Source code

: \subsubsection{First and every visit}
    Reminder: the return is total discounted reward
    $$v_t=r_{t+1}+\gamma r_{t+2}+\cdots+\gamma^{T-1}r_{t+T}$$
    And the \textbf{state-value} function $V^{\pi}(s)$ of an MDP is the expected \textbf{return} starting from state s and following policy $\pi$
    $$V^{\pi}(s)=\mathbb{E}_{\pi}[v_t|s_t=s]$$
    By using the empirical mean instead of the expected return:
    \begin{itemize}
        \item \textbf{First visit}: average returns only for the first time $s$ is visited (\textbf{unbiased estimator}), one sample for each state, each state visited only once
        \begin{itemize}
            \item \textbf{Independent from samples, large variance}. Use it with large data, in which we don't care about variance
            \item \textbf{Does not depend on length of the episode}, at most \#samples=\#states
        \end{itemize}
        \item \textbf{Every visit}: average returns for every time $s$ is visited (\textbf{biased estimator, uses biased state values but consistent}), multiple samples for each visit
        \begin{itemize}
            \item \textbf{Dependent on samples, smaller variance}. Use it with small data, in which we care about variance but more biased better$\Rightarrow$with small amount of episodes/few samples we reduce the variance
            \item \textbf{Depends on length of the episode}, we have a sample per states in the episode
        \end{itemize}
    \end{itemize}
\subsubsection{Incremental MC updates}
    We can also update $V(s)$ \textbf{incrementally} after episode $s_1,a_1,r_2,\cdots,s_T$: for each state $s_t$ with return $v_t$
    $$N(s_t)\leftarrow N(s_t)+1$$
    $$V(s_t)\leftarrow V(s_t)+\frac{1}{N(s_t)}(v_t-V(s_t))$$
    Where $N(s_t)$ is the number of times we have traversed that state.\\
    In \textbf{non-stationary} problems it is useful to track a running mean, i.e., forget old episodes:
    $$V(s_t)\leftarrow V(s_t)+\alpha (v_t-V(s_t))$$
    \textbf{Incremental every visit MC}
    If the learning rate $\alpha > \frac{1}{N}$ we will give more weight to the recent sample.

------------------------------------------------------------------------

### TASK TO CARRY OUT
Every entry above must be returned word for word.

### TASK ANSWER
Source code

: \subsubsection{First and every visit}
    Reminder: the return is total discounted reward
    $$v_t=r_{t+1}+\gamma r_{t+2}+\cdots+\gamma^{T-1}r_{t+T}$$
    And the \textbf{state-value} function $V^{\pi}(s)$ of an MDP is the expected \textbf{return} starting from state s and following policy $\pi$
    $$V^{\pi}(s)=\mathbb{E}_{\pi}[v_t|s_t=s]$$
    By using the empirical mean instead of the expected return:
    \begin{itemize}
        \item \textbf{First visit}: average returns only for the first time $s$ is visited (\textbf{unbiased estimator}), one sample for each state, each state visited only once
        \begin{itemize}
            \item \textbf{Independent from samples, large variance}. Use it with large data, in which we don't care about variance
            \item \textbf{Does not depend on length of the episode}, at most \#samples=\#states
        \end{itemize}
        \item \textbf{Every visit}: average returns for every time $s$ is visited (\textbf{biased estimator, uses biased state values but consistent}), multiple samples for each visit
        \begin{itemize}
            \item \textbf{Dependent on samples, smaller variance}. Use it with small data, in which we care about variance but more biased better$\Rightarrow$with small amount of episodes/few samples we reduce the variance
            \item \textbf{Depends on length of the episode}, we have a sample per states in the episode
        \end{itemize}
    \end{itemize}
\subsubsection{Incremental MC updates}
    We can also update $V(s)$ \textbf{incrementally} after episode $s_1,a_1,r_2,\cdots,s_T$: for each state $s_t$ with return $v_t$
    $$N(s_t)\leftarrow N(s_t)+1$$
    $$V(s_t)\leftarrow V(s_t)+\frac{1}{N(s_t)}(v_t-V(s_t))$$
    Where $N(s_t)$ is the number of times we have traversed that state.\\
    In \textbf{non-stationary} problems it is useful to track a running mean, i.e., forget old episodes:
    $$V(s_t)\leftarrow V(s_t)+\alpha (v_t-V(s_t))$$
    \textbf{Incremental every visit MC}
    If the learning rate $\alpha > \frac{1}{N}$ we will give more weight to the recent sample.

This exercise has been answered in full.